In fact, everything would be fine if it were not for one petty detail. I’ll put it this way: in one aspect the Ukrainian politics has been acquiring a dangerous resemblance to Polish politics. Everything started when a part of Polish politicians, who belonged to the opposition a few years ago, questioned the lustration principles which imposed on them the duty of repeated declaration that in the communist time they didn’t work for the special services.
Unfortunately, one of the honored Polish politicians, a deputy of the European parliament, decided deliberately not to submit such a declaration and started defending his position to all his friends in Europe. Since that time numerous Polish controversies are solved in European salons, and also in newspapers of Paris or Berlin, and their decisions are taken as trustworthy domestic political discussions.
Today Ukrainian politicians in Brussels adopted similar methods. But Germans, Italians or Russians don’t work according to this scheme. Only Poles and Ukrainians are good at it. Fortunately, Poland is already in both the EU and NATO, and we sometimes, as representatives of a few political parties, manage to determine a common position despite the controversies. The last time it happened was when we managed to postpone the voting regarding the resolution on Ukraine. However, for Ukraine this “Polonization” of European politics can be dangerous. As a result, Kyiv’s conflicts, seen at the Brussels forum, will be used against Ukraine. In key moments as, for example, during debates about the possibility of EU enlargement, European politicians who dislike Kyiv can use arguments which they heard Ukrainian politicians use between themselves.

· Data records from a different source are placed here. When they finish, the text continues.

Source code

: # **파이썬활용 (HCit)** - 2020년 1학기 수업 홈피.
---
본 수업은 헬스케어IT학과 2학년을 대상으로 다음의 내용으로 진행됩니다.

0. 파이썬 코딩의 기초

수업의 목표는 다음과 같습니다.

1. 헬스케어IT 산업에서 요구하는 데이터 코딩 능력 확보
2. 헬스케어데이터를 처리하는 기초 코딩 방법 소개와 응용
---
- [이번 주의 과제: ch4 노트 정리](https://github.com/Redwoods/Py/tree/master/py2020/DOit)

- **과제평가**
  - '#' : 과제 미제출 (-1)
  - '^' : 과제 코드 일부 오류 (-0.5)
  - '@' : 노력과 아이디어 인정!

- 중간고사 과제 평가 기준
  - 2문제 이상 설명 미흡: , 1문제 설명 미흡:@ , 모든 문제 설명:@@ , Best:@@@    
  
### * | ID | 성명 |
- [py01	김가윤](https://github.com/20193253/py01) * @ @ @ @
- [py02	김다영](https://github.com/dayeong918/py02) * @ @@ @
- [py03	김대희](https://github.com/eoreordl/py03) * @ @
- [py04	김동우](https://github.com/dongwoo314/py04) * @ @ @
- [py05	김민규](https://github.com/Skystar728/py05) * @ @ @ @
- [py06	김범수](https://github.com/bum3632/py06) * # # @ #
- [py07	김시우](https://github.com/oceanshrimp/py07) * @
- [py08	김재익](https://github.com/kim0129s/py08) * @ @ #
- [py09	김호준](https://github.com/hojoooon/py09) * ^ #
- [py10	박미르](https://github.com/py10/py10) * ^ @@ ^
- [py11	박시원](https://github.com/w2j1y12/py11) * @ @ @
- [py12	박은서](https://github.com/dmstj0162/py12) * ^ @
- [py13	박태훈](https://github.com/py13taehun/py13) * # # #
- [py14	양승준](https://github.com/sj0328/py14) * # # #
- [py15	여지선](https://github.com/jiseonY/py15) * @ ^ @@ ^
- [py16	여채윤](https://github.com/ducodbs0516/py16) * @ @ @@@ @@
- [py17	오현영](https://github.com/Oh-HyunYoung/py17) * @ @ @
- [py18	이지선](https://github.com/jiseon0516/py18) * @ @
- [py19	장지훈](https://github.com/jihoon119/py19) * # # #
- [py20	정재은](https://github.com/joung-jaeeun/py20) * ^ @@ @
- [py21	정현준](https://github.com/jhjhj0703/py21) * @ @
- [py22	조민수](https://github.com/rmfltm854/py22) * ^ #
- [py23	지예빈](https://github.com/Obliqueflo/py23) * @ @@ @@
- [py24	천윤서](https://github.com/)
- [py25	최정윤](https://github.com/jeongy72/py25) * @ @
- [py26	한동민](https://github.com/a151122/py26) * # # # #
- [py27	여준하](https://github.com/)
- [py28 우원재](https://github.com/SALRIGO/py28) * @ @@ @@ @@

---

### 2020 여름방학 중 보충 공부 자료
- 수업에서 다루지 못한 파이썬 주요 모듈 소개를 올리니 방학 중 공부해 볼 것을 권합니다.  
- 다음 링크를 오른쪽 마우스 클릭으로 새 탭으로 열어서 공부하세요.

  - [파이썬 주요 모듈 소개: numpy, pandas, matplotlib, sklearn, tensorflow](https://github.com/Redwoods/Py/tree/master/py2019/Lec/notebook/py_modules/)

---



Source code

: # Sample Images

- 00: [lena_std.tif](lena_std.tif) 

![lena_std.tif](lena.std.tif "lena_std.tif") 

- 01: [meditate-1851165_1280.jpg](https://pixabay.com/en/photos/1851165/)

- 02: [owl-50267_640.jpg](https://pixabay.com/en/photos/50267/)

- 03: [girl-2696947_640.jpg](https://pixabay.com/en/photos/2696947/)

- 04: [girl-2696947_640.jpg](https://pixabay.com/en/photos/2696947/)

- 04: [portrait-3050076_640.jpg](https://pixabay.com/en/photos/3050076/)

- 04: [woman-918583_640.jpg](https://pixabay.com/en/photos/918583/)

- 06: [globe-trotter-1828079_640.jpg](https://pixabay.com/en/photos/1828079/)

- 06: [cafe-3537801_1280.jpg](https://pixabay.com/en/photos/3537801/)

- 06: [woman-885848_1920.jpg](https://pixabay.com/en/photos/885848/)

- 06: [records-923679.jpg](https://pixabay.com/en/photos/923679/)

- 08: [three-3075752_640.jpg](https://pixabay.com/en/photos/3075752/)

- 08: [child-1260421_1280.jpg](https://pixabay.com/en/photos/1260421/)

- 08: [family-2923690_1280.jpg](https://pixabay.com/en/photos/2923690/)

I do not want to look ridiculous. Of course, I do not advocate “limiting” the visits of guests from Kyiv to Brussels — it’s good there are so many of them. It is also clear there is no sense to hide deep internal feuds. Certainly, in the era of the Internet it is difficult to work according to the principle that one should wash one’s dirty linen at home: it is also difficult for Ukrainian politicians to pretend there are no problems, which are lively discussed in Kyiv. What is sure is that in its European politics Ukraine needs two things: a minimum plan, which is accepted by both the government and the opposition, and it would be the best if they took the same position in that regard. This was the case in recent weeks during a sitting of the committee of foreign affairs of the European Parliament: the position of Kyiv was commonly presented by Borys Tarasiuk and the Deputy Minister of Foreign Affairs Pavlo Klimkin.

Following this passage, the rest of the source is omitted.